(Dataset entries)
━━━━━━━━━━━━━━━━

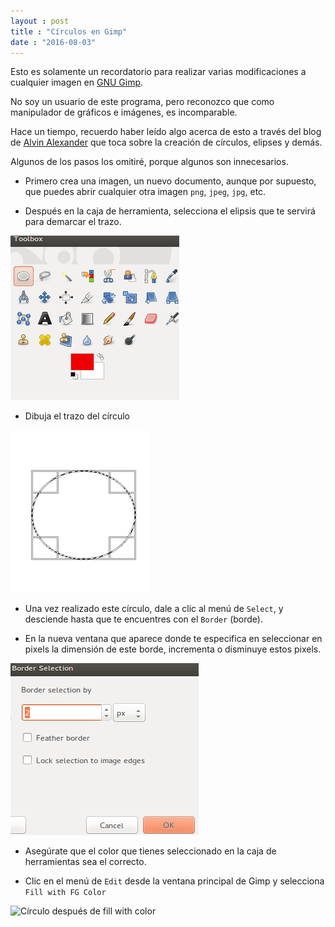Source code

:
 ```yaml
---
layout : post
title : "Círculos en Gimp"
date : "2016-08-03"
---
```


<p>Esto es solamente un recordatorio para realizar varias modificaciones a cualquier imagen en <a href="https://www.gimp.org/">GNU  Gimp</a>.</p>

<p>No soy un usuario de este programa, pero reconozco que como manipulador de gráficos e imágenes, es incomparable.</p>

<p>Hace un tiempo, recuerdo haber leído algo acerca de esto a través del blog de <a href="http://alvinalexander.com/gimp/gimp-how-to-create-draw-circle-in-gimp-tutorial/">Alvin Alexander</a> que toca sobre la creación de círculos, elipses y demás.</p>

<p>Algunos de los pasos los omitiré, porque algunos son innecesarios.</p>

<ul>
<li><p>Primero crea una imagen, un nuevo documento, aunque por supuesto, que puedes abrir cualquier otra imagen <code>png</code>, <code>jpeg</code>, <code>jpg</code>, etc.</p></li>

<li><p>Después en la caja de herramienta, selecciona el elipsis que te servirá para demarcar el trazo.</p></li>
</ul>

<p><img src="/images/selectelilipse.png" alt="Selecciona elipse"></p>

<ul>
<li>Dibuja el trazo del círculo</li>
</ul>

<p><img src="/images/dibujaimagen.png" alt="dibuja imagen"></p>

<ul>
<li><p>Una vez realizado este círculo, dale a clic al menú de <code>Select</code>, y desciende hasta que te encuentres con el <code>Border</code> (borde).</p></li>

<li><p>En la nueva ventana que aparece donde te especifica en seleccionar en pixels la dimensión de este borde, incrementa o disminuye estos pixels.</p></li>
</ul>

<p><img src="/images/selectmenuborder.png" alt="Selecciona el borde del Menú"></p>

<ul>
<li><p>Asegúrate que el color que tienes seleccionado en la caja de herramientas sea el correcto.</p></li>

<li><p>Clic en el menú de <code>Edit</code> desde la ventana principal de Gimp y selecciona <code>Fill with FG Color</code></p></li>
</ul>

<p><img src="/images/círculocolor.png" alt="Círculo después de fill with color"></p>
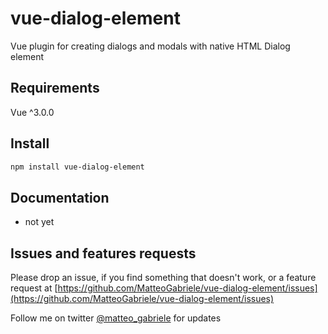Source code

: # vue-dialog-element

Vue plugin for creating dialogs and modals with native HTML Dialog element 


## Requirements

Vue ^3.0.0

## Install

```bash
npm install vue-dialog-element
```

## Documentation

- not yet

## Issues and features requests

Please drop an issue, if you find something that doesn't work, or a feature request at [https://github.com/MatteoGabriele/vue-dialog-element/issues](https://github.com/MatteoGabriele/vue-dialog-element/issues)

Follow me on twitter [@matteo_gabriele](https://twitter.com/matteo_gabriele) for updates

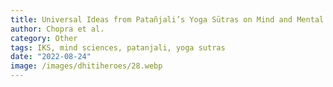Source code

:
 ```yaml
---
title: Universal Ideas from Patañjali’s Yoga Sūtras on Mind and Mental Health - Philosophy and Practice
author: Chopra et al.
category: Other
tags: IKS, mind sciences, patanjali, yoga sutras
date: "2022-08-24"
image: /images/dhitiheroes/28.webp
---
```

━━━━━━━━━━━━━━━━

▸ **AIM OF THE EXERCISE**
Give the data again exactly as it stands, apart from the pictures.

▸ **RESPONSE**
Source code

:
 ```yaml
---
layout : post
title : "Círculos en Gimp"
date : "2016-08-03"
---
```


<p>Esto es solamente un recordatorio para realizar varias modificaciones a cualquier imagen en <a href="https://www.gimp.org/">GNU  Gimp</a>.</p>

<p>No soy un usuario de este programa, pero reconozco que como manipulador de gráficos e imágenes, es incomparable.</p>

<p>Hace un tiempo, recuerdo haber leído algo acerca de esto a través del blog de <a href="http://alvinalexander.com/gimp/gimp-how-to-create-draw-circle-in-gimp-tutorial/">Alvin Alexander</a> que toca sobre la creación de círculos, elipses y demás.</p>

<p>Algunos de los pasos los omitiré, porque algunos son innecesarios.</p>

<ul>
<li><p>Primero crea una imagen, un nuevo documento, aunque por supuesto, que puedes abrir cualquier otra imagen <code>png</code>, <code>jpeg</code>, <code>jpg</code>, etc.</p></li>

<li><p>Después en la caja de herramienta, selecciona el elipsis que te servirá para demarcar el trazo.</p></li>
</ul>

<p><img src="/images/selectelilipse.png" alt="Selecciona elipse"></p>

<ul>
<li>Dibuja el trazo del círculo</li>
</ul>

<p><img src="/images/dibujaimagen.png" alt="dibuja imagen"></p>

<ul>
<li><p>Una vez realizado este círculo, dale a clic al menú de <code>Select</code>, y desciende hasta que te encuentres con el <code>Border</code> (borde).</p></li>

<li><p>En la nueva ventana que aparece donde te especifica en seleccionar en pixels la dimensión de este borde, incrementa o disminuye estos pixels.</p></li>
</ul>

<p><img src="/images/selectmenuborder.png" alt="Selecciona el borde del Menú"></p>

<ul>
<li><p>Asegúrate que el color que tienes seleccionado en la caja de herramientas sea el correcto.</p></li>

<li><p>Clic en el menú de <code>Edit</code> desde la ventana principal de Gimp y selecciona <code>Fill with FG Color</code></p></li>
</ul>

<p><img src="/images/círculocolor.png" alt="Círculo después de fill with color"></p>
Source code

: # vue-dialog-element

Vue plugin for creating dialogs and modals with native HTML Dialog element 


## Requirements

Vue ^3.0.0

## Install

```bash
npm install vue-dialog-element
```

## Documentation

- not yet

## Issues and features requests

Please drop an issue, if you find something that doesn't work, or a feature request at [https://github.com/MatteoGabriele/vue-dialog-element/issues](https://github.com/MatteoGabriele/vue-dialog-element/issues)

Follow me on twitter [@matteo_gabriele](https://twitter.com/matteo_gabriele) for updates

Source code

:
 ```yaml
---
title: Universal Ideas from Patañjali’s Yoga Sūtras on Mind and Mental Health - Philosophy and Practice
author: Chopra et al.
category: Other
tags: IKS, mind sciences, patanjali, yoga sutras
date: "2022-08-24"
image: /images/dhitiheroes/28.webp
---
```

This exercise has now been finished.